Access Stash remotely from your job using Parrot and Chirp

Overview

There are some conditions where transferring to the worker node via HTCondor is not practical - for example, when the required input datasets are larger than the local scratch space available on the remote worker node. One way to do this is to create a tarball (a .tar.gz file) and instruct your job to pull it remotely as secondary payload. This tutorial will show you how to do this using a helper framework named SkeletonKey in conjunction with Parrot and Chirp.

Conventions

  • In the examples used on this page, text in red is being used as a placeholder and will need to be replaced with user specific information (e.g. username )
  • Names of servers are denoted using blue text (e.g. login.osgconnect.org)
  • Directory or file names are denoted using green text (e.g. ~/my_file)

Preliminaries

Before going through the examples, login to login.osgconnect.net and setup a work area:

Initial Setup
% ssh login.osgconnect.net
$ tutorial stash_chirp
$ cd osg-stash_chirp
$ mkdir ~/stash/chirp_access

All of the files that we ask you to type below are present in the tutorial folder, ~/osg-chirp_access. You may edit them in place instead of typing; or you can type them fresh to reinforce your experience.

Remote data access

This example will guide you through creating a job that will read and write from a filesystem exported by Chirp. Chirp securely exposes a local filesystem path over the network so that remote jobs can access local data. SkeletonKey is a helper for setting up the secure access.

Create the application tarball

A tarball is a single-file archive of one or more files and folders that can be unpacked into its original form, much like a zip file. Tools for working with tarballs are universal to UNIX/Linux servers, while zip/unzip are perhaps less common.
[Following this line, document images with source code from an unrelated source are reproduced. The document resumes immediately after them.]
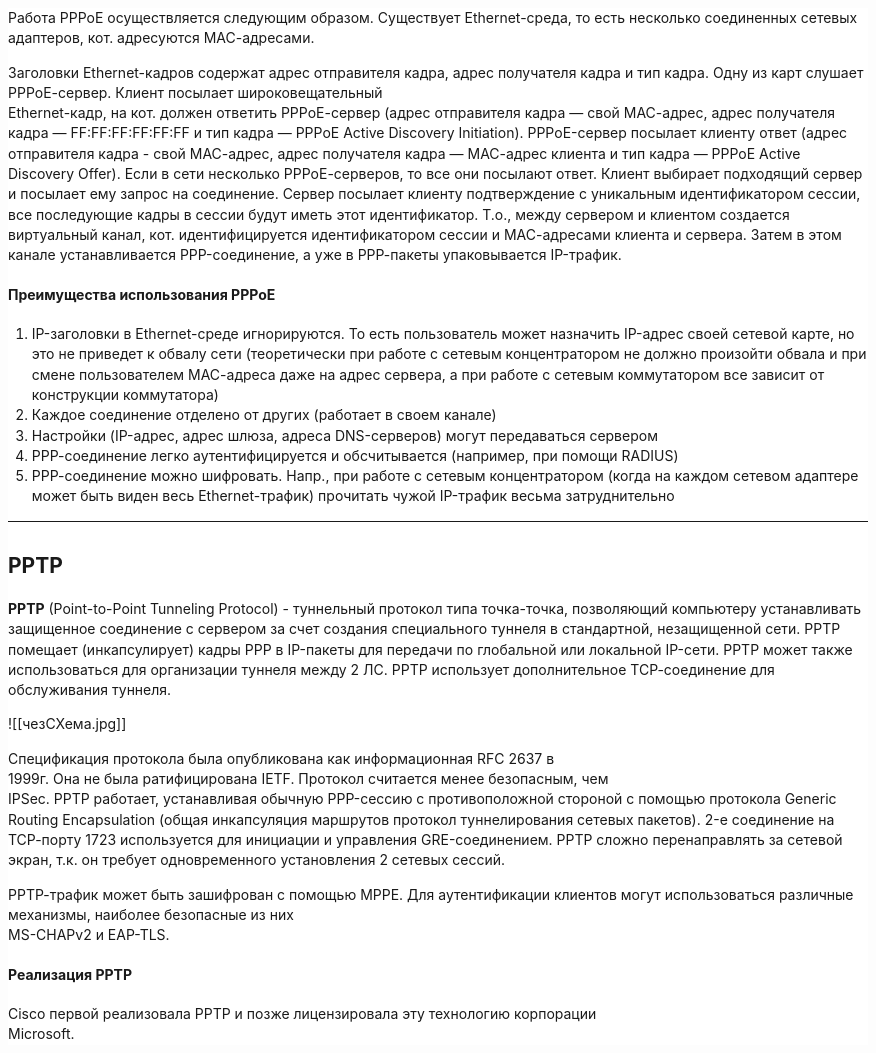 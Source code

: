 Работа PPPoE осуществляется следующим образом. Существует Ethernet-среда, то есть несколько соединенных сетевых адаптеров, кот. адресуются МАС-адресами.  

Заголовки Ethernet-кадров содержат адрес отправителя кадра, адрес получателя кадра и тип кадра. Одну из карт слушает РРРоЕ-сервер. Клиент посылает широковещательный  
Ethernet-кадр, на кот. должен ответить РРРоЕ-сервер (адрес отправителя кадра — свой МАС-адрес, адрес получателя кадра — FF:FF:FF:FF:FF:FF и тип кадра — PPPoE Active Discovery Initiation). PPPoE-сервер посылает клиенту ответ (адрес отправителя кадра - свой МАС-адрес, адрес получателя кадра — МАС-адрес клиента и тип кадра — РРРоЕ Active Discovery Offer). Если в сети несколько РРРоЕ-серверов, то все они посылают ответ. Клиент выбирает подходящий сервер и посылает ему запрос на соединение. Сервер посылает клиенту подтверждение с уникальным идентификатором сессии, все последующие кадры в сессии будут иметь этот идентификатор. Т.о., между сервером и клиентом создается виртуальный канал, кот. идентифицируется идентификатором сессии и МАС-адресами клиента и сервера. Затем в этом канале устанавливается PPP-соединение, а уже в РРР-пакеты упаковывается IP-трафик.

#### Преимущества использования PPPoE  

1. IP-заголовки в Ethernet-среде игнорируются. То есть пользователь может назначить IP-адрес своей сетевой карте, но это не приведет к обвалу сети (теоретически при работе с сетевым концентратором не должно произойти обвала и при смене пользователем МАС-адреса даже на адрес сервера, а при работе с сетевым коммутатором все зависит от конструкции коммутатора)  
2. Каждое соединение отделено от других (работает в своем канале)  
3. Настройки (IP-адрес, адрес шлюза, адреса DNS-серверов) могут передаваться сервером  
4. РРР-соединение легко аутентифицируется и обсчитывается (например, при помощи RADIUS)  
5. РРР-соединение можно шифровать. Напр., при работе с сетевым концентратором (когда на каждом сетевом адаптере может быть виден весь Ethernet-трафик) прочитать чужой IP-трафик весьма затруднительно

---
## PPTP 

**PPTP** (Point-to-Point Tunneling Protocol) - туннельный протокол типа точка-точка, позволяющий компьютеру устанавливать защищенное соединение с сервером за счет создания специального туннеля в стандартной, незащищенной сети. РРТР помещает (инкапсулирует) кадры РРР в IP-пакеты для передачи по глобальной или локальной IP-сети. РРТР может также использоваться для организации туннеля между 2 ЛС. PPTP использует дополнительное ТСР-соединение для обслуживания туннеля.

![[чезСХема.jpg]]

Спецификация протокола была опубликована как информационная RFC 2637 в  
1999г. Она не была ратифицирована IETF. Протокол считается менее безопасным, чем  
IPSec. PPTP работает, устанавливая обычную PPP-сессию с противоположной стороной с помощью протокола Generic Routing Encapsulation (общая инкапсуляция маршрутов протокол туннелирования сетевых пакетов). 2-е соединение на ТСР-порту 1723 используется для инициации и управления GRE-соединением. PPTP сложно перенаправлять за сетевой экран, т.к. он требует одновременного установления 2 сетевых сессий.  

РРТР-трафик может быть зашифрован с помощью МРРЕ. Для аутентификации клиентов могут использоваться различные механизмы, наиболее безопасные из них  
MS-CHAPv2 и EAP-TLS.
#### Реализация PPTP

Cisco первой реализовала РРТР и позже лицензировала эту технологию корпорации  
Microsoft.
First, create a new folder to contain your payload. You will then use this folder to create your tarball.

Create a shell script, ~/osg-stash_chirp/data_app/data_access.sh with the following lines:

data_access.sh
#!/bin/bash
echo "testing output on: `date`" > $CHIRP_MOUNT/data_access_test
cat $CHIRP_MOUNT/data_access_test

Notice the use of the $CHIRP_MOUNT environment variable in this script. The SkeletonKey helper defines $CHIRP_MOUNT as the local path to the directory being exported from the Chirp server. 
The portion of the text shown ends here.